Friday, July 6, 2012

Double-U, Like Vacuum

I've started several different entries in the last few weeks for this blog, and then let them all sit as Drafts in Blogger, unpublished and collecting dust. I realize it's kind of a waste of server space to write a blog entry that no one will ever see (that's what a diary is for, duh, if I ever got around to having one of those again), but I also realize that some of them done in the heat of emotion probably aren't exactly interesting to the public:  at least one of those was written in the heat of anger against my upstairs stompy neighbor; another, an unfinished attempt at poetry that is almost as bad as the stuff I wrote in high school.

My exodus — does one person count as an exodus? probably not — my departure from SF is becoming more and more real, not the least in part because after a momentary dilemma in the unexpectedly-high cost of pod shipping containers, I finally booked a date with one of them (after negotiating down to a more reasonable price). Which means I have six weeks to sort, purge, pack, and box before I load most of my personal belongings into a crate to go wait for me 2800 miles away.

Now I just need to call the city and get a parking permit for that behemoth.

So of course since I have that limited time left, I'm making the most of my SF experience. Which means I'm enjoying myself here in this city more than I have in years. Of course.

I marched in the SF Pride Parade with my friend Elsie's group (just passing out flyers), with the lesson learned that it's far more fun to be a part of the parade than it is to spectate it.
Pride2012

Last Friday I got a free pass into the dress rehearsal for the final weekend of the SF Ethnic Dance Festival, and it actually changed my attitude towards dance festivals. I mean, it's nerdy, but in an awesome powerful way. I really enjoyed it more than I expected. 

Here's what I wrote yesterday, on the 5th of July:

Yesterday [July 4th] was the first day in weeks that I've had completely to myself — no family or friend obligations, no work, no dates, no need to be anywhere. I took advantage of the endless open hours to actually do a cleansing of the apartment, inspired mostly by the fact that my friend Angela is coming to visit and I didn't really want her to have to constantly inhale my bachelorette filth. So I spent my Fourth of July doing the most patriotic of duties: bleaching my bathroom. Also: vacuuming the apartment.
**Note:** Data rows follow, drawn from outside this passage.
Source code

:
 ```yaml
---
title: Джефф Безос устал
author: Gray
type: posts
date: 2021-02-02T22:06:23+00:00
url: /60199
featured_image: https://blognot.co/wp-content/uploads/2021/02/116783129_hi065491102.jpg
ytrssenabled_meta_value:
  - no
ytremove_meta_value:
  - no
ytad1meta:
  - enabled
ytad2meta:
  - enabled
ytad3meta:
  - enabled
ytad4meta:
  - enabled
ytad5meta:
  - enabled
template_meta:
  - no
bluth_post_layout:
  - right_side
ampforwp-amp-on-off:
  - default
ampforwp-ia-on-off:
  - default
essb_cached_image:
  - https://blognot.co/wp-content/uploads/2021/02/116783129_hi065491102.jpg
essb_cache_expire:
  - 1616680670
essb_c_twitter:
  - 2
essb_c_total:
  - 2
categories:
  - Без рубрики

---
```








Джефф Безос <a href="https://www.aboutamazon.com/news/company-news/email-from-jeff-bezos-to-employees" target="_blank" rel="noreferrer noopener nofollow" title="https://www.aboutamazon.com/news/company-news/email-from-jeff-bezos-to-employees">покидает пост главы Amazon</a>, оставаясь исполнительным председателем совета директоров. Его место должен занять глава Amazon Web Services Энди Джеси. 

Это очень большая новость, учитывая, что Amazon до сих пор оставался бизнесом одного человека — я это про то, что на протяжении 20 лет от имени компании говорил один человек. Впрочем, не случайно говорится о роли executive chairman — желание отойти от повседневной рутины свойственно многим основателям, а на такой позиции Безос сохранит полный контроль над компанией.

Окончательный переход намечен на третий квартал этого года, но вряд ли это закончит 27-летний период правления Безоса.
Really, this is training for the big deal next month, where I purge and pack and eradicate evidence of my existence from this domicile. In a lot of ways I'm looking forward to it — an excuse to lighten the load on my life, get rid of a lot of clutter, and it means I'm getting closer to the day that I don't have to live underneath my heavy-walking upstairs neighbor with his booming television and tendency to stomp around at 6 a.m. and wake me up before the alarm.  (I don't know what changed in the last year that made it more noticeable: did he get rid of a carpet that used to muffle the sounds? buy a new TV? rearrange his bedroom? But I'm bothered by it more and more, wondering how I used to sleep through this when I worked graveyard.  Oh, wait, I didn't: he used to wake me up at noon every day for whatever television show he liked that was on then. I'm just hitting my breaking point.)  Mother fudder.  *flips a birdie in the general direction of up* [Ed note: oh, I guess two entries had some passionate anti-neighbor heat in them.] 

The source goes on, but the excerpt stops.